Once the pictures are removed, output the remaining entries exactly as given.

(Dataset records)
======
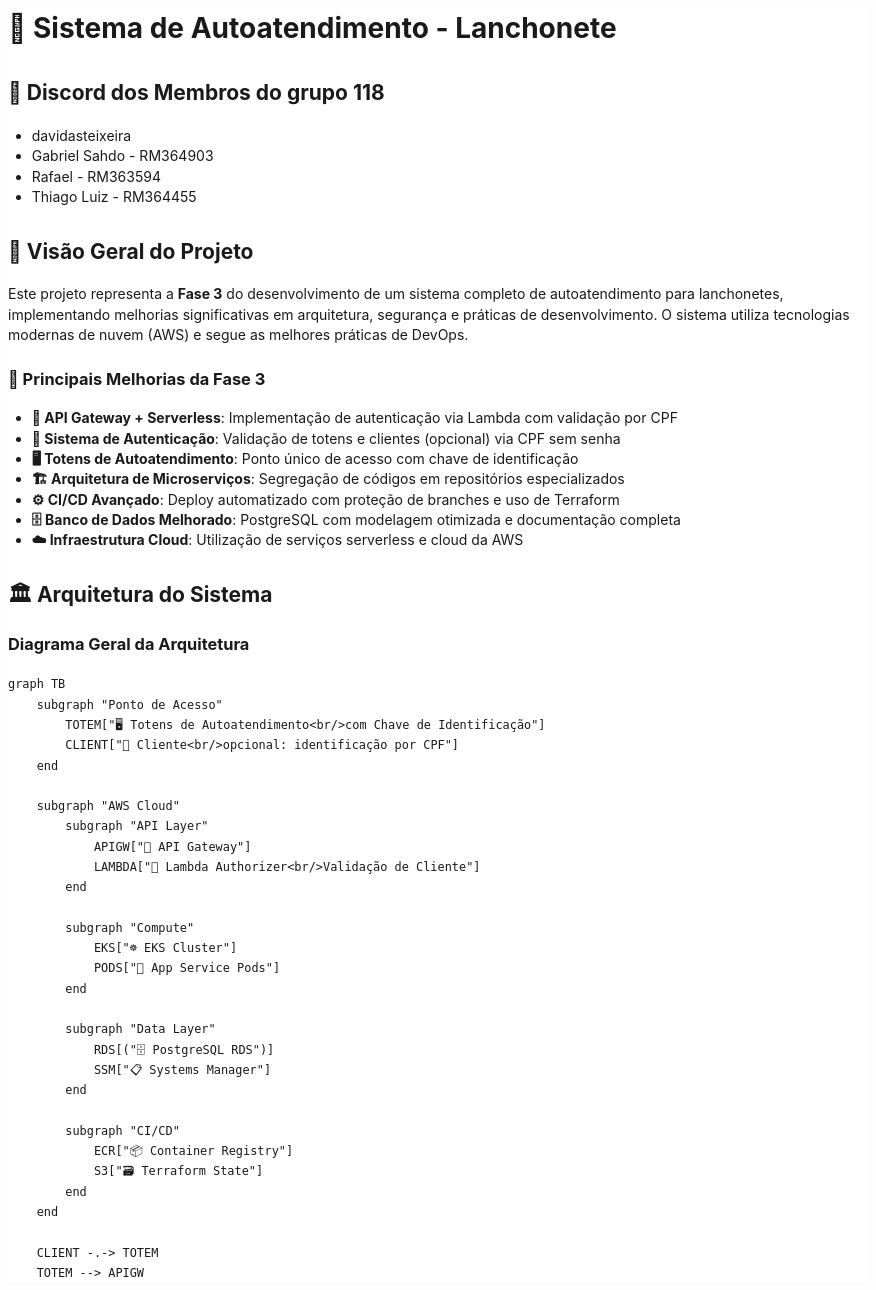 # 🍔 Sistema de Autoatendimento - Lanchonete

## 📲 Discord dos Membros do grupo 118

- davidasteixeira
- Gabriel Sahdo - RM364903
- Rafael - RM363594
- Thiago Luiz - RM364455

## 📖 Visão Geral do Projeto

Este projeto representa a **Fase 3** do desenvolvimento de um sistema completo de autoatendimento para lanchonetes, implementando melhorias significativas em arquitetura, segurança e práticas de desenvolvimento. O sistema utiliza tecnologias modernas de nuvem (AWS) e segue as melhores práticas de DevOps.

### 🎯 Principais Melhorias da Fase 3

- **🚪 API Gateway + Serverless**: Implementação de autenticação via Lambda com validação por CPF
- **🔐 Sistema de Autenticação**: Validação de totens e clientes (opcional) via CPF sem senha
- **🖥️ Totens de Autoatendimento**: Ponto único de acesso com chave de identificação
- **🏗️ Arquitetura de Microserviços**: Segregação de códigos em repositórios especializados
- **⚙️ CI/CD Avançado**: Deploy automatizado com proteção de branches e uso de Terraform
- **🗄️ Banco de Dados Melhorado**: PostgreSQL com modelagem otimizada e documentação completa
- **☁️ Infraestrutura Cloud**: Utilização de serviços serverless e cloud da AWS

## 🏛️ Arquitetura do Sistema

### Diagrama Geral da Arquitetura

```mermaid
graph TB
    subgraph "Ponto de Acesso"
        TOTEM["🖥️ Totens de Autoatendimento<br/>com Chave de Identificação"]
        CLIENT["👤 Cliente<br/>opcional: identificação por CPF"]
    end

    subgraph "AWS Cloud"
        subgraph "API Layer"
            APIGW["🚪 API Gateway"]
            LAMBDA["🔐 Lambda Authorizer<br/>Validação de Cliente"]
        end

        subgraph "Compute"
            EKS["☸️ EKS Cluster"]
            PODS["🍔 App Service Pods"]
        end

        subgraph "Data Layer"
            RDS[("🗄️ PostgreSQL RDS")]
            SSM["📋 Systems Manager"]
        end

        subgraph "CI/CD"
            ECR["📦 Container Registry"]
            S3["🗃️ Terraform State"]
        end
    end

    CLIENT -.-> TOTEM
    TOTEM --> APIGW
```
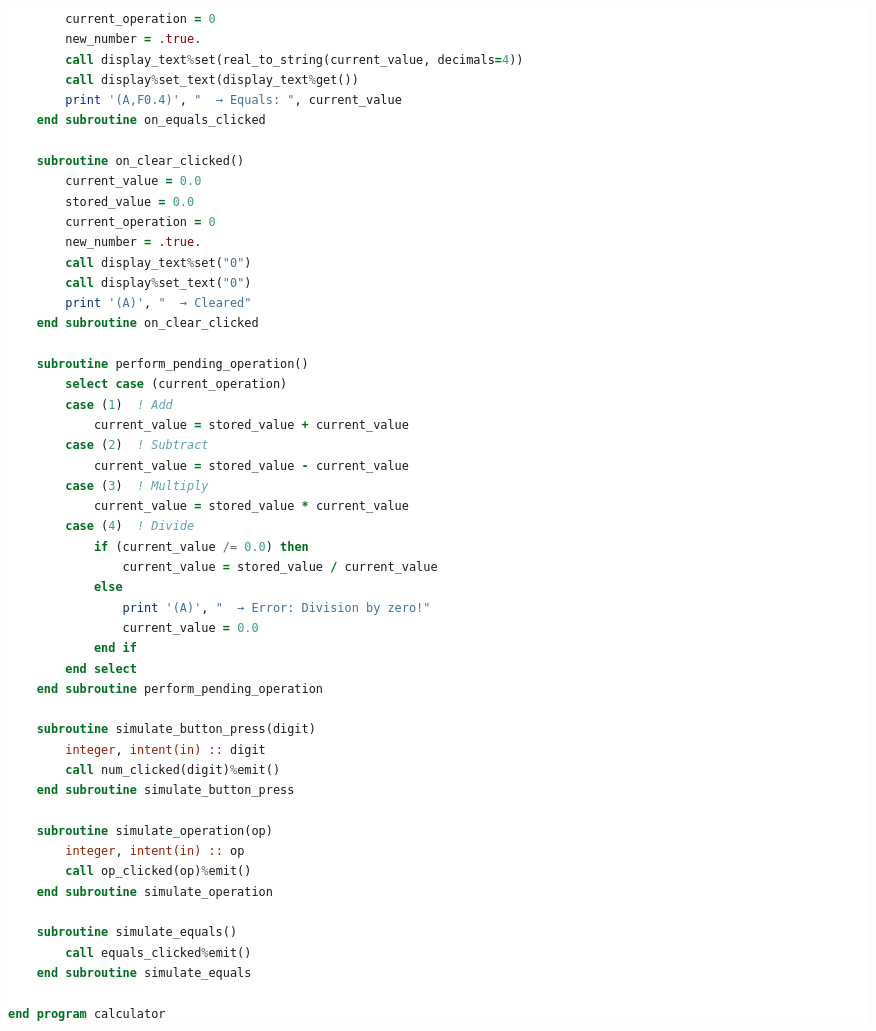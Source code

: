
 ```fortran
        current_operation = 0
        new_number = .true.
        call display_text%set(real_to_string(current_value, decimals=4))
        call display%set_text(display_text%get())
        print '(A,F0.4)', "  → Equals: ", current_value
    end subroutine on_equals_clicked
    
    subroutine on_clear_clicked()
        current_value = 0.0
        stored_value = 0.0
        current_operation = 0
        new_number = .true.
        call display_text%set("0")
        call display%set_text("0")
        print '(A)', "  → Cleared"
    end subroutine on_clear_clicked
    
    subroutine perform_pending_operation()
        select case (current_operation)
        case (1)  ! Add
            current_value = stored_value + current_value
        case (2)  ! Subtract
            current_value = stored_value - current_value
        case (3)  ! Multiply
            current_value = stored_value * current_value
        case (4)  ! Divide
            if (current_value /= 0.0) then
                current_value = stored_value / current_value
            else
                print '(A)', "  → Error: Division by zero!"
                current_value = 0.0
            end if
        end select
    end subroutine perform_pending_operation
    
    subroutine simulate_button_press(digit)
        integer, intent(in) :: digit
        call num_clicked(digit)%emit()
    end subroutine simulate_button_press
    
    subroutine simulate_operation(op)
        integer, intent(in) :: op
        call op_clicked(op)%emit()
    end subroutine simulate_operation
    
    subroutine simulate_equals()
        call equals_clicked%emit()
    end subroutine simulate_equals

end program calculator
```
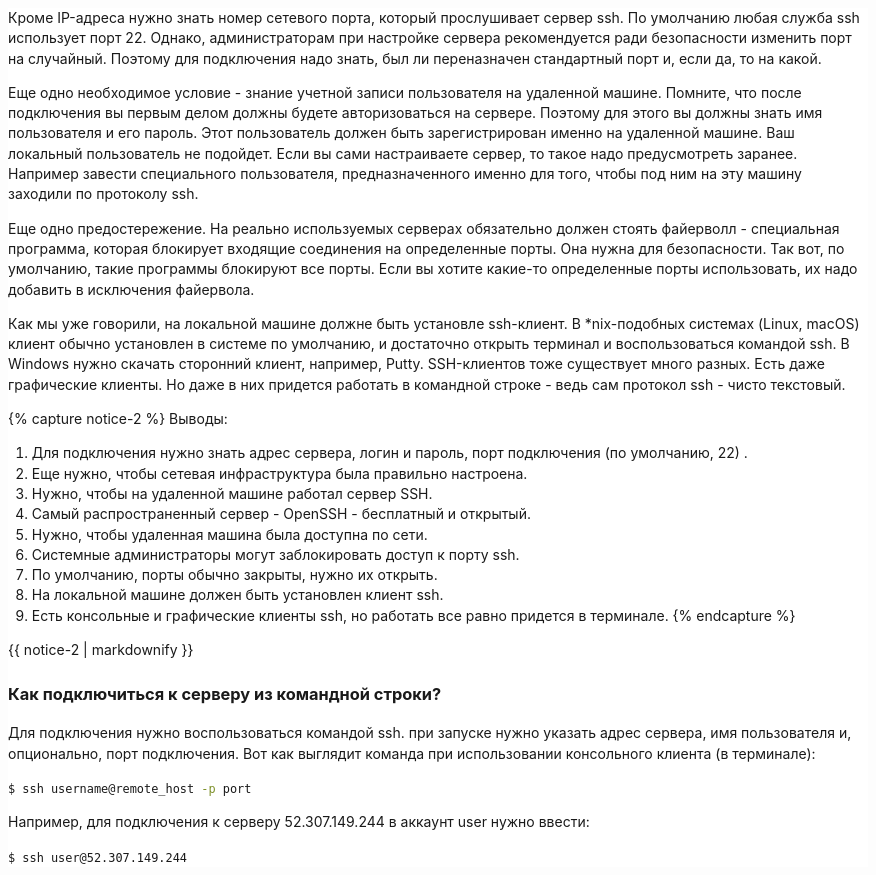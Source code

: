Кроме IP-адреса нужно знать номер сетевого порта, который прослушивает сервер ssh. По умолчанию любая служба ssh использует порт 22. Однако, администраторам при настройке сервера рекомендуется ради безопасности изменить порт на случайный. Поэтому для подключения надо знать, был ли переназначен стандартный порт и, если да, то на какой.

Еще одно необходимое условие - знание учетной записи пользователя на удаленной машине. Помните, что после подключения вы первым делом должны будете авторизоваться на сервере. Поэтому для этого вы должны знать имя пользователя и его пароль. Этот пользователь должен быть зарегистрирован именно на удаленной машине. Ваш локальный пользователь не подойдет. Если вы сами настраиваете сервер, то такое надо предусмотреть заранее. Например завести специального пользователя, предназначенного именно для того, чтобы под ним на эту машину заходили по протоколу ssh. 

Еще одно предостережение. На реально используемых серверах обязательно должен стоять файерволл - специальная программа, которая блокирует входящие соединения на определенные порты. Она нужна для безопасности. Так вот, по умолчанию, такие программы блокируют все порты. Если вы хотите какие-то определенные порты использовать, их надо добавить в исключения файервола.

Как мы уже говорили, на локальной машине должне быть установле ssh-клиент. В \*nix-подобных системах (Linux, macOS) клиент обычно установлен в системе по умолчанию, и достаточно открыть терминал и воспользоваться командой ssh. В Windows нужно скачать сторонний клиент, например, Putty. SSH-клиентов тоже существует много разных. Есть даже графические клиенты. Но даже в них придется работать в командной строке - ведь сам протокол ssh - чисто текстовый.


{% capture notice-2 %}
Выводы:
1. Для подключения нужно знать адрес сервера, логин и пароль, порт подключения (по умолчанию, 22) .
1. Еще нужно, чтобы сетевая инфраструктура была правильно настроена.
1. Нужно, чтобы на удаленной машине работал сервер SSH.
4. Самый распространенный сервер - OpenSSH - бесплатный и открытый.
2. Нужно, чтобы удаленная машина была доступна по сети.
5. Системные администраторы могут заблокировать доступ к порту ssh.
6. По умолчанию, порты обычно закрыты, нужно их открыть.
8. На локальной машине должен быть установлен клиент ssh.
9. Есть консольные и графические клиенты ssh, но работать все равно придется в терминале.
{% endcapture %}
<div class="notice--info">{{ notice-2 | markdownify }}</div>


### Как подключиться к серверу из командной строки?


Для подключения нужно воспользоваться командой ssh. при запуске нужно указать адрес сервера, имя пользователя и, опционально, порт подключения. Вот как выглядит команда при использовании консольного клиента (в терминале):

```bash
$ ssh username@remote_host -p port
```

Например, для подключения к серверу 52.307.149.244 в аккаунт user нужно ввести:


```bash
$ ssh user@52.307.149.244
```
======
WRITTEN ANSWER >>
 # 🍔 Sistema de Autoatendimento - Lanchonete

## 📲 Discord dos Membros do grupo 118

- davidasteixeira
- Gabriel Sahdo - RM364903
- Rafael - RM363594
- Thiago Luiz - RM364455

## 📖 Visão Geral do Projeto

Este projeto representa a **Fase 3** do desenvolvimento de um sistema completo de autoatendimento para lanchonetes, implementando melhorias significativas em arquitetura, segurança e práticas de desenvolvimento. O sistema utiliza tecnologias modernas de nuvem (AWS) e segue as melhores práticas de DevOps.

### 🎯 Principais Melhorias da Fase 3

- **🚪 API Gateway + Serverless**: Implementação de autenticação via Lambda com validação por CPF
- **🔐 Sistema de Autenticação**: Validação de totens e clientes (opcional) via CPF sem senha
- **🖥️ Totens de Autoatendimento**: Ponto único de acesso com chave de identificação
- **🏗️ Arquitetura de Microserviços**: Segregação de códigos em repositórios especializados
- **⚙️ CI/CD Avançado**: Deploy automatizado com proteção de branches e uso de Terraform
- **🗄️ Banco de Dados Melhorado**: PostgreSQL com modelagem otimizada e documentação completa
- **☁️ Infraestrutura Cloud**: Utilização de serviços serverless e cloud da AWS

## 🏛️ Arquitetura do Sistema

### Diagrama Geral da Arquitetura

```mermaid
graph TB
    subgraph "Ponto de Acesso"
        TOTEM["🖥️ Totens de Autoatendimento<br/>com Chave de Identificação"]
        CLIENT["👤 Cliente<br/>opcional: identificação por CPF"]
    end

    subgraph "AWS Cloud"
        subgraph "API Layer"
            APIGW["🚪 API Gateway"]
            LAMBDA["🔐 Lambda Authorizer<br/>Validação de Cliente"]
        end

        subgraph "Compute"
            EKS["☸️ EKS Cluster"]
            PODS["🍔 App Service Pods"]
        end

        subgraph "Data Layer"
            RDS[("🗄️ PostgreSQL RDS")]
            SSM["📋 Systems Manager"]
        end

        subgraph "CI/CD"
            ECR["📦 Container Registry"]
            S3["🗃️ Terraform State"]
        end
    end

    CLIENT -.-> TOTEM
    TOTEM --> APIGW
```
Source code

:
 ```fortran
        current_operation = 0
        new_number = .true.
        call display_text%set(real_to_string(current_value, decimals=4))
        call display%set_text(display_text%get())
        print '(A,F0.4)', "  → Equals: ", current_value
    end subroutine on_equals_clicked
    
    subroutine on_clear_clicked()
        current_value = 0.0
        stored_value = 0.0
        current_operation = 0
        new_number = .true.
        call display_text%set("0")
        call display%set_text("0")
        print '(A)', "  → Cleared"
    end subroutine on_clear_clicked
    
    subroutine perform_pending_operation()
        select case (current_operation)
        case (1)  ! Add
            current_value = stored_value + current_value
        case (2)  ! Subtract
            current_value = stored_value - current_value
        case (3)  ! Multiply
            current_value = stored_value * current_value
        case (4)  ! Divide
            if (current_value /= 0.0) then
                current_value = stored_value / current_value
            else
                print '(A)', "  → Error: Division by zero!"
                current_value = 0.0
            end if
        end select
    end subroutine perform_pending_operation
    
    subroutine simulate_button_press(digit)
        integer, intent(in) :: digit
        call num_clicked(digit)%emit()
    end subroutine simulate_button_press
    
    subroutine simulate_operation(op)
        integer, intent(in) :: op
        call op_clicked(op)%emit()
    end subroutine simulate_operation
    
    subroutine simulate_equals()
        call equals_clicked%emit()
    end subroutine simulate_equals

end program calculator
```
Source code

:Кроме IP-адреса нужно знать номер сетевого порта, который прослушивает сервер ssh. По умолчанию любая служба ssh использует порт 22. Однако, администраторам при настройке сервера рекомендуется ради безопасности изменить порт на случайный. Поэтому для подключения надо знать, был ли переназначен стандартный порт и, если да, то на какой.

Еще одно необходимое условие - знание учетной записи пользователя на удаленной машине. Помните, что после подключения вы первым делом должны будете авторизоваться на сервере. Поэтому для этого вы должны знать имя пользователя и его пароль. Этот пользователь должен быть зарегистрирован именно на удаленной машине. Ваш локальный пользователь не подойдет. Если вы сами настраиваете сервер, то такое надо предусмотреть заранее. Например завести специального пользователя, предназначенного именно для того, чтобы под ним на эту машину заходили по протоколу ssh. 

Еще одно предостережение. На реально используемых серверах обязательно должен стоять файерволл - специальная программа, которая блокирует входящие соединения на определенные порты. Она нужна для безопасности. Так вот, по умолчанию, такие программы блокируют все порты. Если вы хотите какие-то определенные порты использовать, их надо добавить в исключения файервола.

Как мы уже говорили, на локальной машине должне быть установле ssh-клиент. В \*nix-подобных системах (Linux, macOS) клиент обычно установлен в системе по умолчанию, и достаточно открыть терминал и воспользоваться командой ssh. В Windows нужно скачать сторонний клиент, например, Putty. SSH-клиентов тоже существует много разных. Есть даже графические клиенты. Но даже в них придется работать в командной строке - ведь сам протокол ssh - чисто текстовый.


{% capture notice-2 %}
Выводы:
1. Для подключения нужно знать адрес сервера, логин и пароль, порт подключения (по умолчанию, 22) .
1. Еще нужно, чтобы сетевая инфраструктура была правильно настроена.
1. Нужно, чтобы на удаленной машине работал сервер SSH.
4. Самый распространенный сервер - OpenSSH - бесплатный и открытый.
2. Нужно, чтобы удаленная машина была доступна по сети.
5. Системные администраторы могут заблокировать доступ к порту ssh.
6. По умолчанию, порты обычно закрыты, нужно их открыть.
8. На локальной машине должен быть установлен клиент ssh.
9. Есть консольные и графические клиенты ssh, но работать все равно придется в терминале.
{% endcapture %}
<div class="notice--info">{{ notice-2 | markdownify }}</div>


### Как подключиться к серверу из командной строки?


Для подключения нужно воспользоваться командой ssh. при запуске нужно указать адрес сервера, имя пользователя и, опционально, порт подключения. Вот как выглядит команда при использовании консольного клиента (в терминале):

```bash
$ ssh username@remote_host -p port
```

Например, для подключения к серверу 52.307.149.244 в аккаунт user нужно ввести:


```bash
$ ssh user@52.307.149.244
```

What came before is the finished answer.